US President Barack Obama said Tuesday that he is still willing to walk away from a potential nuclear accord with Iran if Tehran doesn't agree to a verifiable inspections process that satisfies the US and the five other world powers involved in the negotiations."
"There's still some hard negotiations left to take place," he said. "Ultimately, it's going to be up to the Iranians to determine whether they meet that requirement – to be able to fairly and accurately and consistently assess whether they have foreclosed the possibility of attaining a nuclear weapon."
He spoke shortly after the State Department confirmed that the Iran talks were being extended to July 7, beyond the original June 30 deadline.

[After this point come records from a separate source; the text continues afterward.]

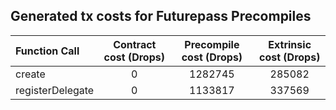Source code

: ## Generated tx costs for Futurepass Precompiles

| Function Call    | Contract cost (Drops) | Precompile cost (Drops) | Extrinsic cost (Drops) |
|:-----------------|:---------------------:|:-----------------------:|:----------------------:|
| create           |           0           |         1282745         |         285082         |
| registerDelegate |           0           |         1133817         |         337569         |
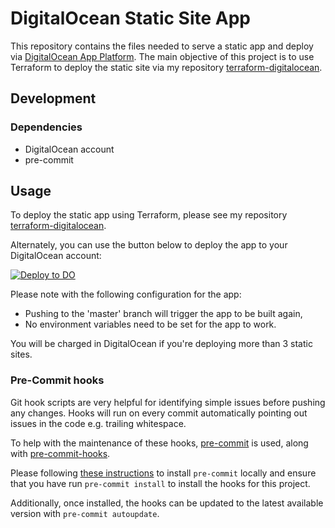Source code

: # DigitalOcean Static Site App

This repository contains the files needed to serve a static app and deploy via [DigitalOcean App Platform](https://docs.digitalocean.com/products/app-platform/). The main objective of this project is to use Terraform to deploy the static site via my repository [terraform-digitalocean](https://github.com/kwame-mintah/terraform-digitalocean).

## Development

### Dependencies

- DigitalOcean account
- pre-commit

## Usage

To deploy the static app using Terraform, please see my repository [terraform-digitalocean](https://github.com/kwame-mintah/terraform-digitalocean).

Alternately, you can use the button below to deploy the app to your DigitalOcean account:

[![Deploy to DO](https://www.deploytodo.com/do-btn-blue-ghost.svg)](https://cloud.digitalocean.com/apps/new?repo=https://github.com/kwame-mintah/digitalocean-static-app/tree/master)

Please note with the following configuration for the app:
* Pushing to the 'master' branch will trigger the app to be built again,
* No environment variables need to be set for the app to work.

You will be charged in DigitalOcean if you're deploying more than 3 static sites.

### Pre-Commit hooks

Git hook scripts are very helpful for identifying simple issues before pushing any changes. Hooks will run on every commit automatically pointing out issues in the code e.g. trailing whitespace.

To help with the maintenance of these hooks, [pre-commit](https://pre-commit.com/) is used, along with [pre-commit-hooks](https://pre-commit.com/#install).

Please following [these instructions](https://pre-commit.com/#install) to install `pre-commit` locally and ensure that you have run `pre-commit install` to install the hooks for this project.

Additionally, once installed, the hooks can be updated to the latest available version with `pre-commit autoupdate`.

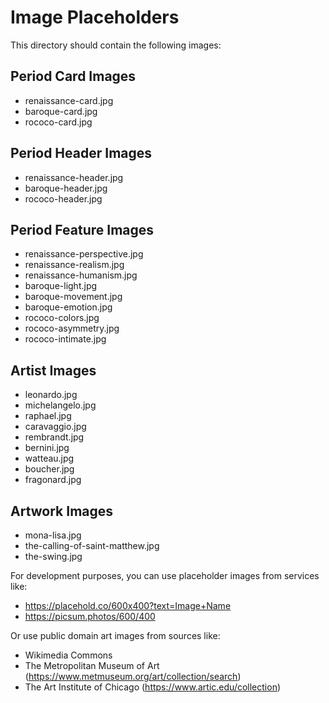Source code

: # Image Placeholders

This directory should contain the following images:

## Period Card Images
- renaissance-card.jpg
- baroque-card.jpg
- rococo-card.jpg

## Period Header Images
- renaissance-header.jpg
- baroque-header.jpg
- rococo-header.jpg

## Period Feature Images
- renaissance-perspective.jpg
- renaissance-realism.jpg
- renaissance-humanism.jpg
- baroque-light.jpg
- baroque-movement.jpg
- baroque-emotion.jpg
- rococo-colors.jpg
- rococo-asymmetry.jpg
- rococo-intimate.jpg

## Artist Images
- leonardo.jpg
- michelangelo.jpg
- raphael.jpg
- caravaggio.jpg
- rembrandt.jpg
- bernini.jpg
- watteau.jpg
- boucher.jpg
- fragonard.jpg

## Artwork Images
- mona-lisa.jpg
- the-calling-of-saint-matthew.jpg
- the-swing.jpg

For development purposes, you can use placeholder images from services like:
- https://placehold.co/600x400?text=Image+Name
- https://picsum.photos/600/400

Or use public domain art images from sources like:
- Wikimedia Commons
- The Metropolitan Museum of Art (https://www.metmuseum.org/art/collection/search)
- The Art Institute of Chicago (https://www.artic.edu/collection)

"There has been a lot of talk on the other side by the Iranian negotiators about whether in fact they can abide by some of the terms that came up in Lausanne," Obama said, referring to the framework deal reached by the US and Iran on April 2. That agreement, he said, "if implemented and codified properly, would achieve my goal, which is Iran not attaining a nuclear weapon."
"My hope is they can achieve an agreement," Obama said. "If they cannot, that's going to be a problem. Because I've said from the start, I will walk away from the negotiation if, in fact, it's a bad deal."
"If we can't provide assurances that the pathways for Iran attaining a nuclear weapon are closed and if we can't verify that […] then we're not going to get a deal, and we've been very clear to the Iranian government about that," he continued.
Speaking in a joint press conference with Brazilian President Dilma Rousseff, Obama said that the ability to reach a nuclear accord with Iran is not based on trust, but on setting of a "verifiable" process to "cut off a pathway" for Iran to develop a nuclear weapon.
The tensions and divisions between the US and Iran are "deep-seated" and have developed over time and "aren't going away overnight," Obama added.